==== Records for this exercise

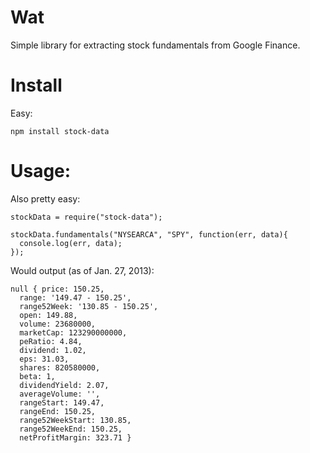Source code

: Wat
===

Simple library for extracting stock fundamentals from Google Finance.

Install
=======

Easy:

    npm install stock-data

Usage:
======

Also pretty easy:

    stockData = require("stock-data");

    stockData.fundamentals("NYSEARCA", "SPY", function(err, data){
      console.log(err, data);
    });

Would output (as of Jan. 27, 2013):

    null { price: 150.25,
      range: '149.47 - 150.25',
      range52Week: '130.85 - 150.25',
      open: 149.88,
      volume: 23680000,
      marketCap: 123290000000,
      peRatio: 4.84,
      dividend: 1.02,
      eps: 31.03,
      shares: 820580000,
      beta: 1,
      dividendYield: 2.07,
      averageVolume: '',
      rangeStart: 149.47,
      rangeEnd: 150.25,
      range52WeekStart: 130.85,
      range52WeekEnd: 150.25,
      netProfitMargin: 323.71 }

========

* **The problem**
If a line in the records above has the word "data", copy it.

* **Finished task**
    npm install stock-data
    stockData = require("stock-data");
    stockData.fundamentals("NYSEARCA", "SPY", function(err, data){
      console.log(err, data);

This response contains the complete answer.